Years later my boss was telling me how satisfied he was that he could throw any problem in my general direction and it would be gone in no time. There is nothing like the risk of losing his work permit to motivate a young guy to work himself down to a crisp, all for peanuts.
Const-me · 2h ago
Good article, but I believe it lacks information what specifically these magical dFdx, dFdy, and fwidth = abs(dFdx) + abs(dFdy) functions are computing.

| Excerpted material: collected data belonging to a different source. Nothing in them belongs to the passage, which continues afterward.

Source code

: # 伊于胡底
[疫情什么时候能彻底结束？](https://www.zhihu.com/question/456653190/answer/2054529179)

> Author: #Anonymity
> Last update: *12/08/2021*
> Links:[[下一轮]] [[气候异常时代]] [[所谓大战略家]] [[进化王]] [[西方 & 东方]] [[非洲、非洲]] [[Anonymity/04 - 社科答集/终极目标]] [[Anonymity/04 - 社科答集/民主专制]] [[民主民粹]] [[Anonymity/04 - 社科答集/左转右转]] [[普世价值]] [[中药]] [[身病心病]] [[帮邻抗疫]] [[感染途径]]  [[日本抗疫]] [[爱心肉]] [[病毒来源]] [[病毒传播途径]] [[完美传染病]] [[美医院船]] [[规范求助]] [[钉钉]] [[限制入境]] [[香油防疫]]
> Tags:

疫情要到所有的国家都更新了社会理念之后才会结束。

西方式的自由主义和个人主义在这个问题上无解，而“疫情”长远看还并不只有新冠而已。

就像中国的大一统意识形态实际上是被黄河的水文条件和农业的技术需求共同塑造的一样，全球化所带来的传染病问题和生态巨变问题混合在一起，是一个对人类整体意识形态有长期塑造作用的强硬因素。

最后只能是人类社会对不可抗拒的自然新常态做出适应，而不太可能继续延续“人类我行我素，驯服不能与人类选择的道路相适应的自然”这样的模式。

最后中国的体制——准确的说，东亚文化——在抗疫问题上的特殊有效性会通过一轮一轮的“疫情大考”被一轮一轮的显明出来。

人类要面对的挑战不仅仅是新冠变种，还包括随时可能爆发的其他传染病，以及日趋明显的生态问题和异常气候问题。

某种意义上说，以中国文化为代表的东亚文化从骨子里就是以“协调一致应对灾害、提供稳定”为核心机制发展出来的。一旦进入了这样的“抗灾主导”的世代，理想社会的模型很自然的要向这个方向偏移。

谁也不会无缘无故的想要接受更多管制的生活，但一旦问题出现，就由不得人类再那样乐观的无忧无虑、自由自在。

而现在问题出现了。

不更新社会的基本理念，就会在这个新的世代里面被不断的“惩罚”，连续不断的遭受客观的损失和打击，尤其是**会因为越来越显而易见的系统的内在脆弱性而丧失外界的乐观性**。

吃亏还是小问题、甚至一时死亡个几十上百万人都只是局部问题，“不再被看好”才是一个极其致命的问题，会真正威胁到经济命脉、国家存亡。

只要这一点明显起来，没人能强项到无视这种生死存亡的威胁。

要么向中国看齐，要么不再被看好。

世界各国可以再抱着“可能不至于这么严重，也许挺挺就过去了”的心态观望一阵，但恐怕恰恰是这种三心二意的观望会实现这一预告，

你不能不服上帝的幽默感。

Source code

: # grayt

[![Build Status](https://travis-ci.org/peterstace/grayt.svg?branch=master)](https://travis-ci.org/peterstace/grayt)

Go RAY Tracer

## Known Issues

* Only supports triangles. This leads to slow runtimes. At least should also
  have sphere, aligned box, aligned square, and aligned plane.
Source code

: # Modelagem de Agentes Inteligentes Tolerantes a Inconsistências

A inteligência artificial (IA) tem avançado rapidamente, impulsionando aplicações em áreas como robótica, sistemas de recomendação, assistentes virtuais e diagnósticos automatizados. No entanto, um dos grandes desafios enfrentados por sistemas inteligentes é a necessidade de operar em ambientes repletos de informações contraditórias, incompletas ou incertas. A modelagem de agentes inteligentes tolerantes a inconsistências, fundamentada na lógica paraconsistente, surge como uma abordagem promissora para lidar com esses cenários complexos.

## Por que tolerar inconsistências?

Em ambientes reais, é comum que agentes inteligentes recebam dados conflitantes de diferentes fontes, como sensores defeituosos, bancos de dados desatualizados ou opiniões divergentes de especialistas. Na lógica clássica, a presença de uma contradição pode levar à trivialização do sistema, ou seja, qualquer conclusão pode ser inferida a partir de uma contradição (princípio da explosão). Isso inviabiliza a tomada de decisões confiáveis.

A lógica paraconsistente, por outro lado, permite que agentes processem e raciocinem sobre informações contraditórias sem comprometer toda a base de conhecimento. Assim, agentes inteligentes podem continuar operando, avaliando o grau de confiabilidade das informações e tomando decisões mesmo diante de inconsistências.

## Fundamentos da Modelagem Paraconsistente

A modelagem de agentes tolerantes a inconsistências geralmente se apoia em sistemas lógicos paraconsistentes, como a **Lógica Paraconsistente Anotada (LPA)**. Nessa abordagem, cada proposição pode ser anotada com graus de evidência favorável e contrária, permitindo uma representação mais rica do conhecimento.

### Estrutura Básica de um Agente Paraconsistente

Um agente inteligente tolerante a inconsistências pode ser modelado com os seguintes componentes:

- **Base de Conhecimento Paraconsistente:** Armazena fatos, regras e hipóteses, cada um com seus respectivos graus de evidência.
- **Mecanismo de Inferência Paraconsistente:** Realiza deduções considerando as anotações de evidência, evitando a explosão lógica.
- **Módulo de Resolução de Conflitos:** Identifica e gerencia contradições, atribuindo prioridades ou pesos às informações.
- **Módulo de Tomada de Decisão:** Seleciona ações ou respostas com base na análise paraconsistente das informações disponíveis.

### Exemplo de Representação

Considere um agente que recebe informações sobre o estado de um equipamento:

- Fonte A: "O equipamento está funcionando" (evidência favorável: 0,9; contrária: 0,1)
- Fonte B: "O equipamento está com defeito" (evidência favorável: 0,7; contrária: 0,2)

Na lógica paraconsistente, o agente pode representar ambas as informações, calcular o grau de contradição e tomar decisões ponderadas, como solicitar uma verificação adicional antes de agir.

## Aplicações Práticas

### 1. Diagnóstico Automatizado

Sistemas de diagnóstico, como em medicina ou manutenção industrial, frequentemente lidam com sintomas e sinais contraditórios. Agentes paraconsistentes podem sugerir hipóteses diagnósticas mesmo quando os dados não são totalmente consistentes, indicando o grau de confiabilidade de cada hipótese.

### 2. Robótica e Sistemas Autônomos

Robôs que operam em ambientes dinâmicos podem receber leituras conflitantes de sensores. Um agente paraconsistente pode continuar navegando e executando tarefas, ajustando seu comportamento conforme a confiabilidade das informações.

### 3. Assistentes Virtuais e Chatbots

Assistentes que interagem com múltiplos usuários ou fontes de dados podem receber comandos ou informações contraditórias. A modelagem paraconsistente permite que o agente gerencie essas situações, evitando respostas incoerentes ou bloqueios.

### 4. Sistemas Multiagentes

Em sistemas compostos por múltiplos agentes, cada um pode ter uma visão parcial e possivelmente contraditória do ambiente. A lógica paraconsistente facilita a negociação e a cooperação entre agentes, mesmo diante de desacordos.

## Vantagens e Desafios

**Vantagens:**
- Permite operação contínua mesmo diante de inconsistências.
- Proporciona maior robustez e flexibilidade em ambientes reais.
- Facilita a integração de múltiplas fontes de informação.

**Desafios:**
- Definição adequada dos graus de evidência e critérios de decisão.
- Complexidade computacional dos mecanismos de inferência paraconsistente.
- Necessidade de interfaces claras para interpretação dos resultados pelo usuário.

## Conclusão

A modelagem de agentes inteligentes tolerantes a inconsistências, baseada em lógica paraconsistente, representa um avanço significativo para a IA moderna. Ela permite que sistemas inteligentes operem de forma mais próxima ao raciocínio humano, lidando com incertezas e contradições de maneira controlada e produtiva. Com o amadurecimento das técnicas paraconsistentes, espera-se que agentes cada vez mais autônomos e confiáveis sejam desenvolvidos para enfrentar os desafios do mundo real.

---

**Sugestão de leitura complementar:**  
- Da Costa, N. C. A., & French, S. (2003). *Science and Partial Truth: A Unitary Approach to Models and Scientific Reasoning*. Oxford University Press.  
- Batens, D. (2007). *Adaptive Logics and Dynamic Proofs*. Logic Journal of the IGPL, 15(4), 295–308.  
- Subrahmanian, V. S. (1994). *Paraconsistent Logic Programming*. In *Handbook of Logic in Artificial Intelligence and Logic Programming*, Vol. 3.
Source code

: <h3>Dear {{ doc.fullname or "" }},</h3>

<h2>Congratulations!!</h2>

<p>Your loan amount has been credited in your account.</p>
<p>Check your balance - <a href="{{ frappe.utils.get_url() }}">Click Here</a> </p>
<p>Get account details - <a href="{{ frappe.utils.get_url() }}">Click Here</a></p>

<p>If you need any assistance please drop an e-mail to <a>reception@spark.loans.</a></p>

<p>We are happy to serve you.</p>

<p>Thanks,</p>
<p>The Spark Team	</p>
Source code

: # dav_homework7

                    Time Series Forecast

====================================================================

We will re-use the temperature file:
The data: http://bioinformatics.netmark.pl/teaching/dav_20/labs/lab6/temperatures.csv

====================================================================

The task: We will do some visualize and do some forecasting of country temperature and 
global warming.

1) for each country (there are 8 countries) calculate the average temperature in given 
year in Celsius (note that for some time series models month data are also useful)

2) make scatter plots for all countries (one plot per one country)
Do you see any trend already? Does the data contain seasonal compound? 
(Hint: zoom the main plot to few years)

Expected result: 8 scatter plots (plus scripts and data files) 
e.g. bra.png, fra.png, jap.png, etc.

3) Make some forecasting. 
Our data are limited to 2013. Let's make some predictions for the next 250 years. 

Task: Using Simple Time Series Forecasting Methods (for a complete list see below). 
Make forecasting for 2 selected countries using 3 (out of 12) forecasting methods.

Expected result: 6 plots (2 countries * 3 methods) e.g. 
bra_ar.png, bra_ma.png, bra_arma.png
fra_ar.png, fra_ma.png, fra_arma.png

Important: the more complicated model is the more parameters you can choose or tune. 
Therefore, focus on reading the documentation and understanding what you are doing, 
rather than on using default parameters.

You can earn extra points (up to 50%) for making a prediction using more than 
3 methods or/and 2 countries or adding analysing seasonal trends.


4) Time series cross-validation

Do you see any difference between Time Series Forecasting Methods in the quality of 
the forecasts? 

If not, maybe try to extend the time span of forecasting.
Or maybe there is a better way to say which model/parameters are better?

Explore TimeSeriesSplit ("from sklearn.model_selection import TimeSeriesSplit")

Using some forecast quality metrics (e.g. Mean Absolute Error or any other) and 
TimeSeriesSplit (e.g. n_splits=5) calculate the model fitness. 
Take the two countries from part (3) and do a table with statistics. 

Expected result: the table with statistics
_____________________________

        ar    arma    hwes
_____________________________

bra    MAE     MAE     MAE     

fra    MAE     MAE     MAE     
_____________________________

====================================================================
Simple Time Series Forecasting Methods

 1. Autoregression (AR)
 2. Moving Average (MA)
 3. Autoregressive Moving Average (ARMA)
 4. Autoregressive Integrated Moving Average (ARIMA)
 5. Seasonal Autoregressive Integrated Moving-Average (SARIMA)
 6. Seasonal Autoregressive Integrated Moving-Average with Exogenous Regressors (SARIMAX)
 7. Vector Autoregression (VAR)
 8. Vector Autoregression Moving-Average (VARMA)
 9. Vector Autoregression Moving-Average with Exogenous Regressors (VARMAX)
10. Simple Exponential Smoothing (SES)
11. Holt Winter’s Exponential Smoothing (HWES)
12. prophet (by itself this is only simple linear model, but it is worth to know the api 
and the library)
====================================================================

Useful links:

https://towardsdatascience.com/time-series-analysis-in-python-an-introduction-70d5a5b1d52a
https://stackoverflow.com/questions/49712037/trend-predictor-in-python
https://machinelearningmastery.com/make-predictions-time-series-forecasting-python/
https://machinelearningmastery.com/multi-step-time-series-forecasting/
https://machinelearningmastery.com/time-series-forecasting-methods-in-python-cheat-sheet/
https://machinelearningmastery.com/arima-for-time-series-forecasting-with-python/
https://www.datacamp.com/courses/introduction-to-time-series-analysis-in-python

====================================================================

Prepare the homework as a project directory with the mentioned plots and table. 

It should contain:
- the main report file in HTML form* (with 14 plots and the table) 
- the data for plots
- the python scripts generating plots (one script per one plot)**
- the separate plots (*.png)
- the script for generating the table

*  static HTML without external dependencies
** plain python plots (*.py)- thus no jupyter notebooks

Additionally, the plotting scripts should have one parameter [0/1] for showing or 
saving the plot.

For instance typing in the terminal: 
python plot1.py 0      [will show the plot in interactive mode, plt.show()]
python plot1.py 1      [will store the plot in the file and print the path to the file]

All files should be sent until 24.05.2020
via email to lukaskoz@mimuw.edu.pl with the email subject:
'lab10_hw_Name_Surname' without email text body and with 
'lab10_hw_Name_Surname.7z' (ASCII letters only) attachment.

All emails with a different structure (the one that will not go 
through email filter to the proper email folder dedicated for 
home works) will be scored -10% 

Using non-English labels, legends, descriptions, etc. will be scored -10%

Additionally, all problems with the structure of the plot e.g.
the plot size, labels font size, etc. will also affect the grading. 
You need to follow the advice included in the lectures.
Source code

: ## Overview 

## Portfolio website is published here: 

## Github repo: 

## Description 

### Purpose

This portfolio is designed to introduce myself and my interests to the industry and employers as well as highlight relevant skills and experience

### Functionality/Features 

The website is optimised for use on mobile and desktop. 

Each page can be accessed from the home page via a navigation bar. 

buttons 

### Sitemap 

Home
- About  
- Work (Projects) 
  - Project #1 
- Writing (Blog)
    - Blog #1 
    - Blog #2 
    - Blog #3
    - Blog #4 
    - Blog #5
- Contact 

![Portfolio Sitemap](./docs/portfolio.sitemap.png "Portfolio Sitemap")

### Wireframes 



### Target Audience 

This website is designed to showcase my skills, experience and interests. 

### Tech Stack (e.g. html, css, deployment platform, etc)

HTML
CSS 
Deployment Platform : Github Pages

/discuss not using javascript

The following stackexchange answer addresses that question rather well: https://gamedev.stackexchange.com/a/130933/3355 As you see, dFdx and dFdx are not exactly derivatives, these are discrete screen-space approximations of these derivativities. Very cheap to compute due to the weird execution model of pixel shaders running in hardware GPUs.
mananaysiempre · 2h ago
If you’ve ever sampled a texture in a shader, then you know what those are, so it’s probably fair to include them in the prerequisites for the article. But yes, those are intended to be approximate screen-space derivatives of whatever quantity you plug into them, and (I believe) on basically any hardware the approximation in question is a single-sided first difference, because the particular fragment (single-pixel contribution) you’re computing always exists in a 2×2 group of screen-space neighbours executing in lockstep.
NohatCoder · 4h ago
Reminds me that I found an alternative way of sampling an SDF:
First take a sample in each corner of the pixel to be rendered (s1 s2 s3 s4), then compute:
It is a good approximation, and it keeps on working no matter how you scale and stretch the field.
Relative to the standard method it is expensive to calculate. But for a modern GPU it is still a very light workload to do this once per screen pixel.
shiandow · 4h ago
Technically that only requires calculating one extra row and column of pixels.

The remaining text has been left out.